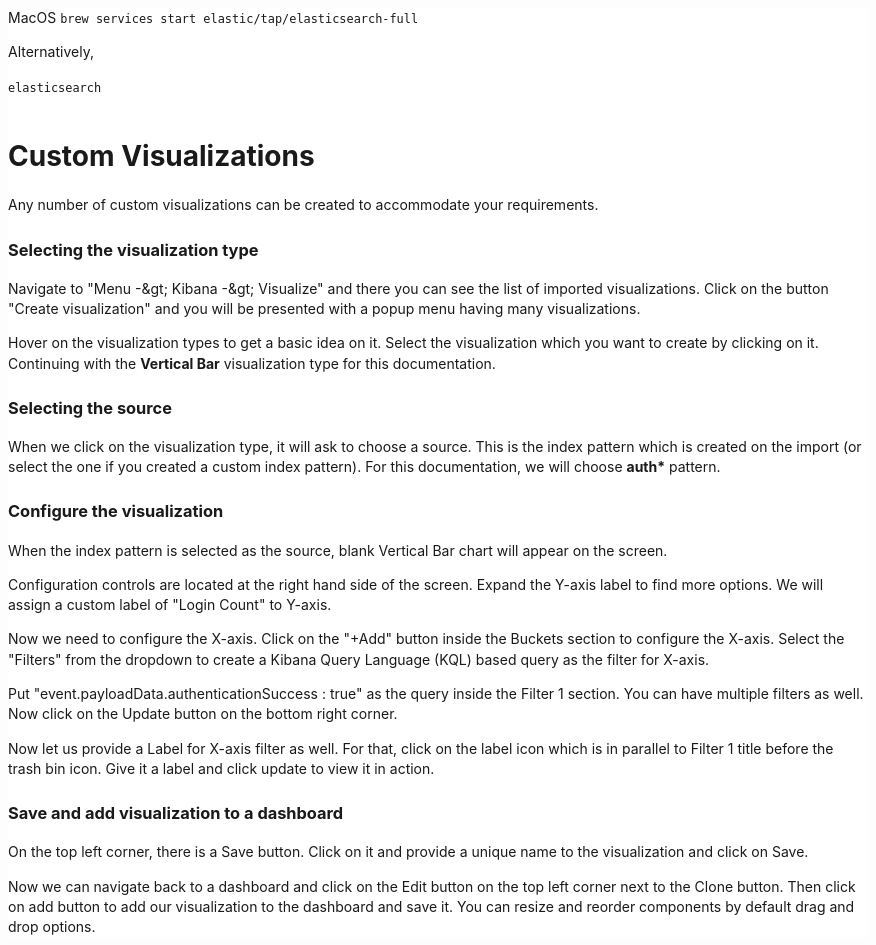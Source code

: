 MacOS
`brew services start elastic/tap/elasticsearch-full`
 
Alternatively,

`elasticsearch`

# Custom Visualizations

Any number of custom visualizations can be created to accommodate your requirements.

### Selecting the visualization type

Navigate to &quot;Menu -\&gt; Kibana -\&gt; Visualize&quot; and there you can see the list of imported visualizations. Click on the button &quot;Create visualization&quot; and you will be presented with a popup menu having many visualizations.

Hover on the visualization types to get a basic idea on it. Select the visualization which you want to create by clicking on it. Continuing with the **Vertical Bar** visualization type for this documentation.

### Selecting the source

When we click on the visualization type, it will ask to choose a source. This is the index pattern which is created on the import (or select the one if you created a custom index pattern). For this documentation, we will choose **auth\*** pattern. 

### Configure the visualization

When the index pattern is selected as the source, blank Vertical Bar chart will appear on the screen.

Configuration controls are located at the right hand side of the screen. Expand the Y-axis label to find more options. We will assign a custom label of &quot;Login Count&quot; to Y-axis.

Now we need to configure the X-axis. Click on the &quot;+Add&quot; button inside the Buckets section to configure the X-axis. Select the &quot;Filters&quot; from the dropdown to create a Kibana Query Language (KQL) based query as the filter for X-axis.

Put &quot;event.payloadData.authenticationSuccess : true&quot; as the query inside the Filter 1 section. You can have multiple filters as well. Now click on the Update button on the bottom right corner.

Now let us provide a Label for X-axis filter as well. For that, click on the label icon which is in parallel to Filter 1 title before the trash bin icon. Give it a label and click update to view it in action.

### Save and add visualization to a dashboard

On the top left corner, there is a Save button. Click on it and provide a unique name to the visualization and click on Save. 

Now we can navigate back to a dashboard and click on the Edit button on the top left corner next to the Clone button. Then click on add button to add our visualization to the dashboard and save it. You can resize and reorder components by default drag and drop options.
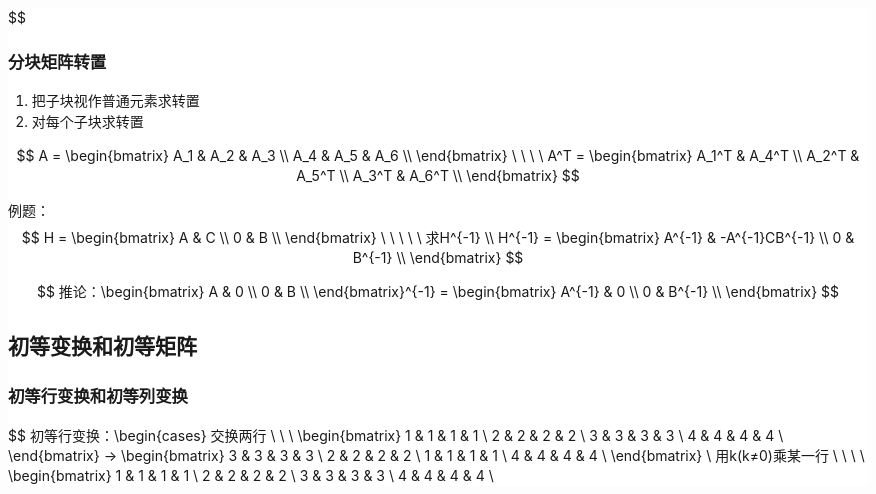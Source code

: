 $$

### 分块矩阵转置

1. 把子块视作普通元素求转置
2. 对每个子块求转置

$$
A = \begin{bmatrix}
A_1 & A_2 & A_3 \\
A_4 & A_5 & A_6 \\
\end{bmatrix} \ \ \ \ 
A^T = \begin{bmatrix}
A_1^T & A_4^T \\
A_2^T & A_5^T \\
A_3^T & A_6^T \\
\end{bmatrix}
$$

例题：
$$
H = \begin{bmatrix}
A & C \\
0 & B \\
\end{bmatrix} \ \ \ \ \ 求H^{-1} \\
H^{-1} = \begin{bmatrix}
A^{-1} & -A^{-1}CB^{-1} \\
0 & B^{-1} \\
\end{bmatrix}
$$

$$
推论：\begin{bmatrix}
A & 0 \\
0 & B \\
\end{bmatrix}^{-1}
 = \begin{bmatrix}
A^{-1} & 0 \\
0 & B^{-1} \\
\end{bmatrix}
$$



## 初等变换和初等矩阵

### 初等行变换和初等列变换

$$
初等行变换：\begin{cases}
交换两行 \ \ \ \begin{bmatrix}
1 & 1 & 1 & 1 \\
2 & 2 & 2 & 2 \\
3 & 3 & 3 & 3 \\
4 & 4 & 4 & 4 \\
\end{bmatrix} -> \begin{bmatrix}
3 & 3 & 3 & 3 \\
2 & 2 & 2 & 2 \\
1 & 1 & 1 & 1 \\
4 & 4 & 4 & 4 \\
\end{bmatrix} \\
用k(k≠0)乘某一行 \ \ \ \ \begin{bmatrix}
1 & 1 & 1 & 1 \\
2 & 2 & 2 & 2 \\
3 & 3 & 3 & 3 \\
4 & 4 & 4 & 4 \\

-------------------------

TASK TO COMPLETE:
An exact copy is required of the lines from the start of the records above through the line with "### Selecting the source", and only those, without any pictures.

EXERCISE ANSWER:
Source code

: MacOS
`brew services start elastic/tap/elasticsearch-full`
 
Alternatively,

`elasticsearch`

# Custom Visualizations

Any number of custom visualizations can be created to accommodate your requirements.

### Selecting the visualization type

Navigate to &quot;Menu -\&gt; Kibana -\&gt; Visualize&quot; and there you can see the list of imported visualizations. Click on the button &quot;Create visualization&quot; and you will be presented with a popup menu having many visualizations.

Hover on the visualization types to get a basic idea on it. Select the visualization which you want to create by clicking on it. Continuing with the **Vertical Bar** visualization type for this documentation.

### Selecting the source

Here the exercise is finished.